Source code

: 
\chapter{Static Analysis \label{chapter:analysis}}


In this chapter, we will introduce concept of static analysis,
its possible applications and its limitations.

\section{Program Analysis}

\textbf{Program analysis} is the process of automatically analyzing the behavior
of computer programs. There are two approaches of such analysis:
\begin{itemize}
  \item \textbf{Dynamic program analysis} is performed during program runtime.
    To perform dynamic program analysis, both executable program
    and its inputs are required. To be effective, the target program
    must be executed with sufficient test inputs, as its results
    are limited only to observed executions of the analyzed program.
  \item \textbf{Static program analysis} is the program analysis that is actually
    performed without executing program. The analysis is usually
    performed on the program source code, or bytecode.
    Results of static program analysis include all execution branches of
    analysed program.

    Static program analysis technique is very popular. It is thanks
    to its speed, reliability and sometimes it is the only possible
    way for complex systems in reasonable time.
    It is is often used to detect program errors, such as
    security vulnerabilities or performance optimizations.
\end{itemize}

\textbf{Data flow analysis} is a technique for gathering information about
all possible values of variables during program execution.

==========

Work task –
For the material above, reproduce exactly the lines from the line with "It is is often" to the line with "gathering information about", inclusive, and exclude all others.

Response to this exercise –
    It is is often used to detect program errors, such as
    security vulnerabilities or performance optimizations.
\end{itemize}

\textbf{Data flow analysis} is a technique for gathering information about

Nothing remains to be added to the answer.